■ **YOUR INSTRUCTIONS**
Look through the data below and work out how many lines hold "start"; state only the number.

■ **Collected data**
============================================================

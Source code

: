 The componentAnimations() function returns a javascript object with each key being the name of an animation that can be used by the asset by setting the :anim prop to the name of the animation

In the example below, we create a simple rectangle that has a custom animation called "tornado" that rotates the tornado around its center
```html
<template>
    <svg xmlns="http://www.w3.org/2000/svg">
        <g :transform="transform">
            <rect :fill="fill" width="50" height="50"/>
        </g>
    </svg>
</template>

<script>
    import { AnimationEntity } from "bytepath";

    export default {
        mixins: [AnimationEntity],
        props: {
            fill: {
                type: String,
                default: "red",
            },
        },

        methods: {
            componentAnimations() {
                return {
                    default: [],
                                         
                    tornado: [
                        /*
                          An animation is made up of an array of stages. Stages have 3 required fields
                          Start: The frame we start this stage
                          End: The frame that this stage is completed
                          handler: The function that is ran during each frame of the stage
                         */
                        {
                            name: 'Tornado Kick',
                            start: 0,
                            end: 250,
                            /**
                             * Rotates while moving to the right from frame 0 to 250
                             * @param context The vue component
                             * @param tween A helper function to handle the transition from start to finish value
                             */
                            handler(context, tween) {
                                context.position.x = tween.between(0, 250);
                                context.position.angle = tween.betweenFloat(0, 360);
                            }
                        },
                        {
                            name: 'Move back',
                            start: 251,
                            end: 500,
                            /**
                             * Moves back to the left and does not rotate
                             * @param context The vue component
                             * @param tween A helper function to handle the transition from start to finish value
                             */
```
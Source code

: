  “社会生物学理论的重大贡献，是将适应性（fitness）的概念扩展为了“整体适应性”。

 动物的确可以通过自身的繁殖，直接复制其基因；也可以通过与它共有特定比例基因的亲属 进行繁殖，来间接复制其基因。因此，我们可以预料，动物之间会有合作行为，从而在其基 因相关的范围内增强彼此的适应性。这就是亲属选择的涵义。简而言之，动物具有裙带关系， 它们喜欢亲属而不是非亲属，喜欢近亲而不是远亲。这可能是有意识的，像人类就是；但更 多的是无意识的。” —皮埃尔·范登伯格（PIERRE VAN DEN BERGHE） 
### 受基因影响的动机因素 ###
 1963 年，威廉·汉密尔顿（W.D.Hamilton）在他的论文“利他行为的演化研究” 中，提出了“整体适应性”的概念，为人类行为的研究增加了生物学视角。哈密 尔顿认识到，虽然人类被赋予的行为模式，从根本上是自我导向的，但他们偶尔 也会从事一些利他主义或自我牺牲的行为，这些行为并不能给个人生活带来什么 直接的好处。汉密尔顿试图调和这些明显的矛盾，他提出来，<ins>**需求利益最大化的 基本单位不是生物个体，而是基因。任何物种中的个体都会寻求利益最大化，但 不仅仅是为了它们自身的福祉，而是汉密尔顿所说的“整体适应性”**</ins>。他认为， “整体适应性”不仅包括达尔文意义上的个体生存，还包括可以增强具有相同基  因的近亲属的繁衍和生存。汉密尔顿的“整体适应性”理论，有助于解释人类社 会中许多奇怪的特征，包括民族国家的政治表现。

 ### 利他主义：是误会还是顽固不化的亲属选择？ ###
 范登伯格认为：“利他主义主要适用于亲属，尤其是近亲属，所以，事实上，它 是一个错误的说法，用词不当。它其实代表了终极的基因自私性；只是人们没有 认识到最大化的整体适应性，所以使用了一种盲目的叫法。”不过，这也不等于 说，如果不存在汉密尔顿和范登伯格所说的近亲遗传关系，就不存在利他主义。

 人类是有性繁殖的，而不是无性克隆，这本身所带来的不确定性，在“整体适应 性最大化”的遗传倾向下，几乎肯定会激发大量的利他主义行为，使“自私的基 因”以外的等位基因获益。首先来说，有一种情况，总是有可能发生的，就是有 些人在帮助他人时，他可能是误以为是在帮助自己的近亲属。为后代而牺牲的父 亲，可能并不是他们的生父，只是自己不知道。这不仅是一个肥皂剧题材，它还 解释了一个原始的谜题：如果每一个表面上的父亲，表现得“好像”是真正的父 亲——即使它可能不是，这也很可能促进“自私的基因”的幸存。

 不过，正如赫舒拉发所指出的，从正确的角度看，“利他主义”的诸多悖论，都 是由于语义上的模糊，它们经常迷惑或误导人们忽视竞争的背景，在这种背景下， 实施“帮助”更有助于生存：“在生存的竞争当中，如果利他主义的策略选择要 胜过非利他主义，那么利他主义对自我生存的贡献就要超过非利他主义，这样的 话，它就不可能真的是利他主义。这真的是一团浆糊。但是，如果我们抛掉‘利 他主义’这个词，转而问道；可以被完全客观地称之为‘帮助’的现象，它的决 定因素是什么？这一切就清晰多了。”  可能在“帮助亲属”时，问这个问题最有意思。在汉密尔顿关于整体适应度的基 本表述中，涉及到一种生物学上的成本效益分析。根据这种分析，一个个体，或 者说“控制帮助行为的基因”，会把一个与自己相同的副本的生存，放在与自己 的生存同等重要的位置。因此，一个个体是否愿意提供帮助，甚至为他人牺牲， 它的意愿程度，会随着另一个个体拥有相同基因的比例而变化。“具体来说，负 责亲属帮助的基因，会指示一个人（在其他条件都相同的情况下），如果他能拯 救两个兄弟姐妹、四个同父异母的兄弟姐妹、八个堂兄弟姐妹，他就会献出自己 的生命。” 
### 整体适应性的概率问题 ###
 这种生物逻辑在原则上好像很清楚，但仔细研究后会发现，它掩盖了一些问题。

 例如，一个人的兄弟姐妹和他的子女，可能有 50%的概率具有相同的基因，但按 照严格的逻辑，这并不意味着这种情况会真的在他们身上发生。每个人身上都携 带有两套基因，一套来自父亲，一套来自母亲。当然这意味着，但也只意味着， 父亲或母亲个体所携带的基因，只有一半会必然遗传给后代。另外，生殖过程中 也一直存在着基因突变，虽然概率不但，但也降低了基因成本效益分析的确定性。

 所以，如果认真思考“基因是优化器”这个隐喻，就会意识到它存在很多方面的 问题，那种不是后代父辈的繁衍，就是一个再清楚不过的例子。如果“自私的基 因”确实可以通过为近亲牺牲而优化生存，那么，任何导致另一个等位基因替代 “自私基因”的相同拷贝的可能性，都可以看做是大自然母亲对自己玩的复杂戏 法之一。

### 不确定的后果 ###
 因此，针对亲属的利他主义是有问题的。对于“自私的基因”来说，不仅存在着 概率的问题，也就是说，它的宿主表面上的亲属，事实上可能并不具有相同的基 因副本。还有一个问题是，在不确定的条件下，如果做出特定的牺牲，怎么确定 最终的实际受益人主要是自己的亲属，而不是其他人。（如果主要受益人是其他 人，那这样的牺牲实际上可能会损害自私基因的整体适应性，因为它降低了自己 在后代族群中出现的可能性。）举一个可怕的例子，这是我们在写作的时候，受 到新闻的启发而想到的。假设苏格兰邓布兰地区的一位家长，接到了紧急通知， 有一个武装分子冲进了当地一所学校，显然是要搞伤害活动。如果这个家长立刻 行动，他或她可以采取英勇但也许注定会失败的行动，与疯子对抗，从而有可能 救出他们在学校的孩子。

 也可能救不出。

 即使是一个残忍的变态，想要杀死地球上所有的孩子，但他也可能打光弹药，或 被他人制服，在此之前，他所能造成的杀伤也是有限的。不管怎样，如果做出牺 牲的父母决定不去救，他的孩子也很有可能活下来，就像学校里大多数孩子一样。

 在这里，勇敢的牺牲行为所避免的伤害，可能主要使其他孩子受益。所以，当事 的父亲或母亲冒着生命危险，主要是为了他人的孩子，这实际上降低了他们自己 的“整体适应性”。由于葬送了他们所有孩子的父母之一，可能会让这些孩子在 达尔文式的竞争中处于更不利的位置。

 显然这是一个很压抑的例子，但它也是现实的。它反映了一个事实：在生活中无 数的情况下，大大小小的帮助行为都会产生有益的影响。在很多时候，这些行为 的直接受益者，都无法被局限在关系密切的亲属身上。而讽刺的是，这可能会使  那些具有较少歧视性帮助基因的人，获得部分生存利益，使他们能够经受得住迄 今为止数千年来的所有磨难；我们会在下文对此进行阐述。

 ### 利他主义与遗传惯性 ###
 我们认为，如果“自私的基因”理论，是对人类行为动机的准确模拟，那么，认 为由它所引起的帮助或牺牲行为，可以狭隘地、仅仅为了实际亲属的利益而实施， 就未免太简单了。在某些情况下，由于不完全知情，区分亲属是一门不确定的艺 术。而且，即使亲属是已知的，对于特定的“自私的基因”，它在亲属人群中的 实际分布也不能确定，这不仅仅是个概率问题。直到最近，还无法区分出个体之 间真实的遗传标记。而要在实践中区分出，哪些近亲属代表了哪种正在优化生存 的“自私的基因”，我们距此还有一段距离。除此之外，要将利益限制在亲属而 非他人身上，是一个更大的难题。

============================================================

■ **ANSWER**
5